Exercise directions
Having found the line that contains "- Bootstrap styling", please retype only it and every line after it up to the end of the entries, exactly as written.

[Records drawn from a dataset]
---------------
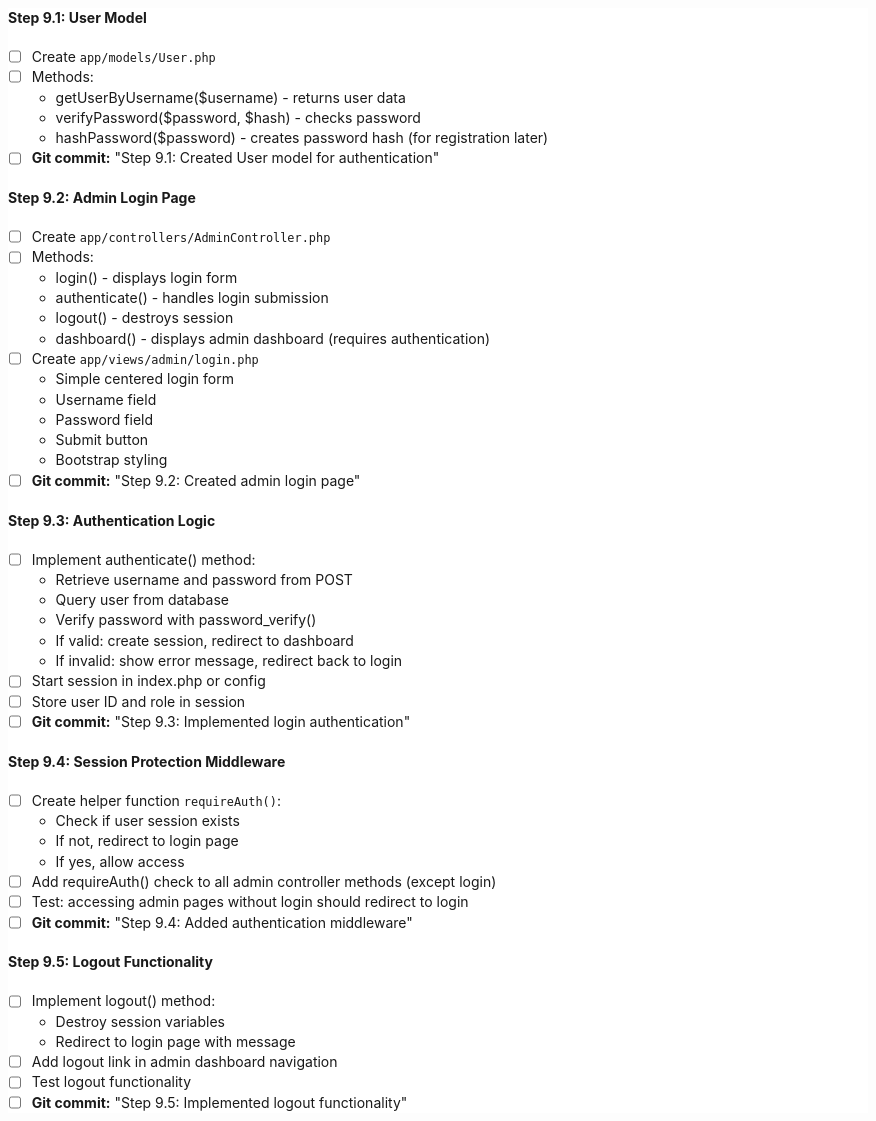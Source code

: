 #### Step 9.1: User Model
- [ ] Create `app/models/User.php`
- [ ] Methods:
  - getUserByUsername($username) - returns user data
  - verifyPassword($password, $hash) - checks password
  - hashPassword($password) - creates password hash (for registration later)
- [ ] **Git commit:** "Step 9.1: Created User model for authentication"

#### Step 9.2: Admin Login Page
- [ ] Create `app/controllers/AdminController.php`
- [ ] Methods:
  - login() - displays login form
  - authenticate() - handles login submission
  - logout() - destroys session
  - dashboard() - displays admin dashboard (requires authentication)
- [ ] Create `app/views/admin/login.php`
  - Simple centered login form
  - Username field
  - Password field
  - Submit button
  - Bootstrap styling
- [ ] **Git commit:** "Step 9.2: Created admin login page"

#### Step 9.3: Authentication Logic
- [ ] Implement authenticate() method:
  - Retrieve username and password from POST
  - Query user from database
  - Verify password with password_verify()
  - If valid: create session, redirect to dashboard
  - If invalid: show error message, redirect back to login
- [ ] Start session in index.php or config
- [ ] Store user ID and role in session
- [ ] **Git commit:** "Step 9.3: Implemented login authentication"

#### Step 9.4: Session Protection Middleware
- [ ] Create helper function `requireAuth()`:
  - Check if user session exists
  - If not, redirect to login page
  - If yes, allow access
- [ ] Add requireAuth() check to all admin controller methods (except login)
- [ ] Test: accessing admin pages without login should redirect to login
- [ ] **Git commit:** "Step 9.4: Added authentication middleware"

#### Step 9.5: Logout Functionality
- [ ] Implement logout() method:
  - Destroy session variables
  - Redirect to login page with message
- [ ] Add logout link in admin dashboard navigation
- [ ] Test logout functionality
- [ ] **Git commit:** "Step 9.5: Implemented logout functionality"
---------------
Exercise result
  - Bootstrap styling
- [ ] **Git commit:** "Step 9.2: Created admin login page"

#### Step 9.3: Authentication Logic
- [ ] Implement authenticate() method:
  - Retrieve username and password from POST
  - Query user from database
  - Verify password with password_verify()
  - If valid: create session, redirect to dashboard
  - If invalid: show error message, redirect back to login
- [ ] Start session in index.php or config
- [ ] Store user ID and role in session
- [ ] **Git commit:** "Step 9.3: Implemented login authentication"

#### Step 9.4: Session Protection Middleware
- [ ] Create helper function `requireAuth()`:
  - Check if user session exists
  - If not, redirect to login page
  - If yes, allow access
- [ ] Add requireAuth() check to all admin controller methods (except login)
- [ ] Test: accessing admin pages without login should redirect to login
- [ ] **Git commit:** "Step 9.4: Added authentication middleware"

#### Step 9.5: Logout Functionality
- [ ] Implement logout() method:
  - Destroy session variables
  - Redirect to login page with message
- [ ] Add logout link in admin dashboard navigation
- [ ] Test logout functionality
- [ ] **Git commit:** "Step 9.5: Implemented logout functionality"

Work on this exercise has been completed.